[RECORD EXTRACTS]
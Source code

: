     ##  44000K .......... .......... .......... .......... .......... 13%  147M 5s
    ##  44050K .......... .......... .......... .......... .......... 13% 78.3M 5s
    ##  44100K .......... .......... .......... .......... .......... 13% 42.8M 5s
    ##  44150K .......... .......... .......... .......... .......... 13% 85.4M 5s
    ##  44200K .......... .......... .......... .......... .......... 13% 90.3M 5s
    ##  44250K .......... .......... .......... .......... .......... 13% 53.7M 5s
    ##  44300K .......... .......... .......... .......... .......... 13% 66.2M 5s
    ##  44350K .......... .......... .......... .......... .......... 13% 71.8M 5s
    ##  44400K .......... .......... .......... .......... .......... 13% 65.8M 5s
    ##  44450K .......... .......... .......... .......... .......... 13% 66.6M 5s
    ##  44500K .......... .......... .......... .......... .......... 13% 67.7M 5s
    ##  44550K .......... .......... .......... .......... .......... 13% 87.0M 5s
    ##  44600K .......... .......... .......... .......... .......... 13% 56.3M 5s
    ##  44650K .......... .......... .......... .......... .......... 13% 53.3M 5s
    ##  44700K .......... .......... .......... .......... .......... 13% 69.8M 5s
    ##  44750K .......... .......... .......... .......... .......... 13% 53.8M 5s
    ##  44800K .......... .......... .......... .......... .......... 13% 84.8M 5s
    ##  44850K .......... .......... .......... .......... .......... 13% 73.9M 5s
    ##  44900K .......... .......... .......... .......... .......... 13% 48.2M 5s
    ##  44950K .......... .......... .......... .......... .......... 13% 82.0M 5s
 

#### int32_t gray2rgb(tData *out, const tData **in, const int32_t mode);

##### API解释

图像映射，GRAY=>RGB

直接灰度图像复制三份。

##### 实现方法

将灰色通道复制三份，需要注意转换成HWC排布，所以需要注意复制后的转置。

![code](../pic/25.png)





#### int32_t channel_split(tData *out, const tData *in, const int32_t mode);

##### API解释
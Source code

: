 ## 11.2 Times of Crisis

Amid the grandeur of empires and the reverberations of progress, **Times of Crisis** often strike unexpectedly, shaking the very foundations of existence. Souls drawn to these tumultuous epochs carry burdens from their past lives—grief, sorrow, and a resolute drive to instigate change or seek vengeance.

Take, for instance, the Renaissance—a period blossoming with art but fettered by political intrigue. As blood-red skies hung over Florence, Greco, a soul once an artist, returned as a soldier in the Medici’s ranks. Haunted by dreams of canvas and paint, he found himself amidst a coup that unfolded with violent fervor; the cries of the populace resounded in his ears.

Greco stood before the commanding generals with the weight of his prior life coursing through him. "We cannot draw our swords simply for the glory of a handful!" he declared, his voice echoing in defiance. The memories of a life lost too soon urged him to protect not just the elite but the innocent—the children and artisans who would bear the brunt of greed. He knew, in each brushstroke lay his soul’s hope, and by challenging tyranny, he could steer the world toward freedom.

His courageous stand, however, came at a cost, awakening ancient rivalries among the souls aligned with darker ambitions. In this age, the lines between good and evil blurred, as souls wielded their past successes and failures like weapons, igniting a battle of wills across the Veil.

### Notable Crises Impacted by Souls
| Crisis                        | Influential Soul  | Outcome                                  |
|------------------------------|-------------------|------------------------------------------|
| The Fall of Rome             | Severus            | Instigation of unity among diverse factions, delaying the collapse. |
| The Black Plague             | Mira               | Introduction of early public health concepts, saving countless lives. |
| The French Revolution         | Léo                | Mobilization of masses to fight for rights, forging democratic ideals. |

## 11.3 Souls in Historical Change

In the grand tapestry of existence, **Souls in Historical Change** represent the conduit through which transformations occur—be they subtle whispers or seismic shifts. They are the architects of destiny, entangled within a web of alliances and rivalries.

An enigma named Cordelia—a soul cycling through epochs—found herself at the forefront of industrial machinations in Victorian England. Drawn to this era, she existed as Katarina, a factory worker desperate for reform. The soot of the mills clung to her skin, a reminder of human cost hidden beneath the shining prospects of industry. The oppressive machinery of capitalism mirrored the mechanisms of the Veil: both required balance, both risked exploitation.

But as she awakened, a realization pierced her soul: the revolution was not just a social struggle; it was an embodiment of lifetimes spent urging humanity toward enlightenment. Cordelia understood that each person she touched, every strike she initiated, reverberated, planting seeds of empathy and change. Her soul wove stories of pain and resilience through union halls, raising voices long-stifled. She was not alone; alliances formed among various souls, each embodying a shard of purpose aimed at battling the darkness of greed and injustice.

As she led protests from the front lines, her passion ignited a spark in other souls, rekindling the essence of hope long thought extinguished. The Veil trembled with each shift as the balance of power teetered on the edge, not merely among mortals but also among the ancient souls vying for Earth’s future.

[HOW TO COMPLETE THIS TASK] Please copy, without any change, the lines of the material from the first through the one containing "13% 66.6M 5s". Write nothing else.

[RESPONSE AREA]
Source code

:     ##  44000K .......... .......... .......... .......... .......... 13%  147M 5s
    ##  44050K .......... .......... .......... .......... .......... 13% 78.3M 5s
    ##  44100K .......... .......... .......... .......... .......... 13% 42.8M 5s
    ##  44150K .......... .......... .......... .......... .......... 13% 85.4M 5s
    ##  44200K .......... .......... .......... .......... .......... 13% 90.3M 5s
    ##  44250K .......... .......... .......... .......... .......... 13% 53.7M 5s
    ##  44300K .......... .......... .......... .......... .......... 13% 66.2M 5s
    ##  44350K .......... .......... .......... .......... .......... 13% 71.8M 5s
    ##  44400K .......... .......... .......... .......... .......... 13% 65.8M 5s
    ##  44450K .......... .......... .......... .......... .......... 13% 66.6M 5s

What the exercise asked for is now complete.